## Task item
All of the data below should be printed again exactly, pictures excluded.

[Exercise data Boundary: Start]

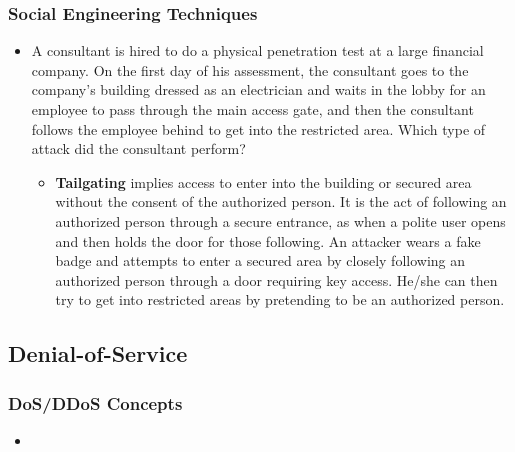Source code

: \subsubsection{Social Engineering Techniques}
\begin{itemize}
    \item A consultant is hired to do a physical penetration test at a large financial company. On the first day of his assessment, the consultant goes to the company's building dressed as an electrician and waits in the lobby for an employee to pass through the main access gate, and then the consultant follows the employee behind to get into the restricted area. Which type of attack did the consultant perform?
    \begin{itemize}
        \item \textbf{Tailgating} implies access to enter into the building or secured area without the consent of the authorized person. It is the act of following an authorized person through a secure entrance, as when a polite user opens and then holds the door for those following. An attacker wears a fake badge and attempts to enter a secured area by closely following an authorized person through a door requiring key access. He/she can then try to get into restricted areas by pretending to be an authorized person.
    \end{itemize}
\end{itemize}


\subsection{Denial-of-Service}
\subsubsection{DoS/DDoS Concepts}
\begin{itemize}
    \item 
\end{itemize}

[Exercise data Boundary: End]

## Worked solution
Source code

: \subsubsection{Social Engineering Techniques}
\begin{itemize}
    \item A consultant is hired to do a physical penetration test at a large financial company. On the first day of his assessment, the consultant goes to the company's building dressed as an electrician and waits in the lobby for an employee to pass through the main access gate, and then the consultant follows the employee behind to get into the restricted area. Which type of attack did the consultant perform?
    \begin{itemize}
        \item \textbf{Tailgating} implies access to enter into the building or secured area without the consent of the authorized person. It is the act of following an authorized person through a secure entrance, as when a polite user opens and then holds the door for those following. An attacker wears a fake badge and attempts to enter a secured area by closely following an authorized person through a door requiring key access. He/she can then try to get into restricted areas by pretending to be an authorized person.
    \end{itemize}
\end{itemize}


\subsection{Denial-of-Service}
\subsubsection{DoS/DDoS Concepts}
\begin{itemize}
    \item 
\end{itemize}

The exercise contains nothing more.